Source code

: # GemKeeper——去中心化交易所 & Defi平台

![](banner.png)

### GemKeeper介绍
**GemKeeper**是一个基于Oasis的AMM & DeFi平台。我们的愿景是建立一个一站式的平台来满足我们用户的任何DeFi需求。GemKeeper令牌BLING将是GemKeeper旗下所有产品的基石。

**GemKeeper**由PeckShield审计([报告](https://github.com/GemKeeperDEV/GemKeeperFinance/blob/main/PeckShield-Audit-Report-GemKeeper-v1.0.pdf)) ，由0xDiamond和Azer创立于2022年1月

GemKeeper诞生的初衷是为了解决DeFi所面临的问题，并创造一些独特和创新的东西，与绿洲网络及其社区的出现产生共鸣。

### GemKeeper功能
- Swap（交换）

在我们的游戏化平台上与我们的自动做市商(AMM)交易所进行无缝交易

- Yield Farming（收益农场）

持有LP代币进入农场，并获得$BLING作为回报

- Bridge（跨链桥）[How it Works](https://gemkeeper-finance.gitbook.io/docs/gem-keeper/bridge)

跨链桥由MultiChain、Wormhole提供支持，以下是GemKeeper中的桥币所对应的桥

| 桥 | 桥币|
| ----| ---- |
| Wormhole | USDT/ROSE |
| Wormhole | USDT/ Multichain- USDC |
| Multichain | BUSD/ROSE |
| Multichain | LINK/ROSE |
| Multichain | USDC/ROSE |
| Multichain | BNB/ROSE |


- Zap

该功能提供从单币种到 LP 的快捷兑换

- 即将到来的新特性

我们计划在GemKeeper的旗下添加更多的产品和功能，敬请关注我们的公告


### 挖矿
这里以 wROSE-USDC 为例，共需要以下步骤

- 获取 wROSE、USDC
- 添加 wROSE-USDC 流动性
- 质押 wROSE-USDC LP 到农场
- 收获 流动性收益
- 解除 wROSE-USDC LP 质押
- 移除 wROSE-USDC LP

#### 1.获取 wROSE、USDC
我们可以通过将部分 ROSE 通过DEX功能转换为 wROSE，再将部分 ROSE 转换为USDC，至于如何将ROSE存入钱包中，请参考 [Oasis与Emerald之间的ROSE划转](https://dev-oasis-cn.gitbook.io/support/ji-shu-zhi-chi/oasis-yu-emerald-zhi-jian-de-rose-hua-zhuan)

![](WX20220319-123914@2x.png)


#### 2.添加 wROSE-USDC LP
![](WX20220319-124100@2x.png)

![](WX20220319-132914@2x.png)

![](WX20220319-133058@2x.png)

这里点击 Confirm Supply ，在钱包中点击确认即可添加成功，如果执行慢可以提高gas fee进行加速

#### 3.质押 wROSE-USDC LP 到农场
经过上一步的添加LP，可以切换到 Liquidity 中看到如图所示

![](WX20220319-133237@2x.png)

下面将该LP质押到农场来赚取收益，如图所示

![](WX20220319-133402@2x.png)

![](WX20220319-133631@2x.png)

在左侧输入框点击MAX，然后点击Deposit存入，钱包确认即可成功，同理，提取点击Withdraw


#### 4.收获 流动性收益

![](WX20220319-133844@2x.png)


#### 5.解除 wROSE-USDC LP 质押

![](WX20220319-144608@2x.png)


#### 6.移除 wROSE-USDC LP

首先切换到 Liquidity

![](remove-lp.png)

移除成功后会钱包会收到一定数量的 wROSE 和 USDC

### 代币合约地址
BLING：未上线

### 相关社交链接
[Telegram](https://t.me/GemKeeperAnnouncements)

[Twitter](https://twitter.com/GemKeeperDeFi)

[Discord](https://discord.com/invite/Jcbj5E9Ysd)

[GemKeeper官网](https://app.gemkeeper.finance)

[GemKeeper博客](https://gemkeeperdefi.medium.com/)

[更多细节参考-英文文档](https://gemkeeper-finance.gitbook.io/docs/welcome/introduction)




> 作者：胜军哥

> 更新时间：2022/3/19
---------------
**WHAT THE TASK REQUIRES**
Reproduce the data shown above exactly, including every line.

**ANSWER AREA**
Source code

: # GemKeeper——去中心化交易所 & Defi平台

![](banner.png)

### GemKeeper介绍
**GemKeeper**是一个基于Oasis的AMM & DeFi平台。我们的愿景是建立一个一站式的平台来满足我们用户的任何DeFi需求。GemKeeper令牌BLING将是GemKeeper旗下所有产品的基石。

**GemKeeper**由PeckShield审计([报告](https://github.com/GemKeeperDEV/GemKeeperFinance/blob/main/PeckShield-Audit-Report-GemKeeper-v1.0.pdf)) ，由0xDiamond和Azer创立于2022年1月

GemKeeper诞生的初衷是为了解决DeFi所面临的问题，并创造一些独特和创新的东西，与绿洲网络及其社区的出现产生共鸣。

### GemKeeper功能
- Swap（交换）

在我们的游戏化平台上与我们的自动做市商(AMM)交易所进行无缝交易

- Yield Farming（收益农场）

持有LP代币进入农场，并获得$BLING作为回报

- Bridge（跨链桥）[How it Works](https://gemkeeper-finance.gitbook.io/docs/gem-keeper/bridge)

跨链桥由MultiChain、Wormhole提供支持，以下是GemKeeper中的桥币所对应的桥

| 桥 | 桥币|
| ----| ---- |
| Wormhole | USDT/ROSE |
| Wormhole | USDT/ Multichain- USDC |
| Multichain | BUSD/ROSE |
| Multichain | LINK/ROSE |
| Multichain | USDC/ROSE |
| Multichain | BNB/ROSE |


- Zap

该功能提供从单币种到 LP 的快捷兑换

- 即将到来的新特性

我们计划在GemKeeper的旗下添加更多的产品和功能，敬请关注我们的公告


### 挖矿
这里以 wROSE-USDC 为例，共需要以下步骤

- 获取 wROSE、USDC
- 添加 wROSE-USDC 流动性
- 质押 wROSE-USDC LP 到农场
- 收获 流动性收益
- 解除 wROSE-USDC LP 质押
- 移除 wROSE-USDC LP

#### 1.获取 wROSE、USDC
我们可以通过将部分 ROSE 通过DEX功能转换为 wROSE，再将部分 ROSE 转换为USDC，至于如何将ROSE存入钱包中，请参考 [Oasis与Emerald之间的ROSE划转](https://dev-oasis-cn.gitbook.io/support/ji-shu-zhi-chi/oasis-yu-emerald-zhi-jian-de-rose-hua-zhuan)

![](WX20220319-123914@2x.png)


#### 2.添加 wROSE-USDC LP
![](WX20220319-124100@2x.png)

![](WX20220319-132914@2x.png)

![](WX20220319-133058@2x.png)

这里点击 Confirm Supply ，在钱包中点击确认即可添加成功，如果执行慢可以提高gas fee进行加速

#### 3.质押 wROSE-USDC LP 到农场
经过上一步的添加LP，可以切换到 Liquidity 中看到如图所示

![](WX20220319-133237@2x.png)

下面将该LP质押到农场来赚取收益，如图所示

![](WX20220319-133402@2x.png)

![](WX20220319-133631@2x.png)

在左侧输入框点击MAX，然后点击Deposit存入，钱包确认即可成功，同理，提取点击Withdraw


#### 4.收获 流动性收益

![](WX20220319-133844@2x.png)


#### 5.解除 wROSE-USDC LP 质押

![](WX20220319-144608@2x.png)


#### 6.移除 wROSE-USDC LP

首先切换到 Liquidity

![](remove-lp.png)

移除成功后会钱包会收到一定数量的 wROSE 和 USDC

### 代币合约地址
BLING：未上线

### 相关社交链接
[Telegram](https://t.me/GemKeeperAnnouncements)

[Twitter](https://twitter.com/GemKeeperDeFi)

[Discord](https://discord.com/invite/Jcbj5E9Ysd)

[GemKeeper官网](https://app.gemkeeper.finance)

[GemKeeper博客](https://gemkeeperdefi.medium.com/)

[更多细节参考-英文文档](https://gemkeeper-finance.gitbook.io/docs/welcome/introduction)




> 作者：胜军哥

> 更新时间：2022/3/19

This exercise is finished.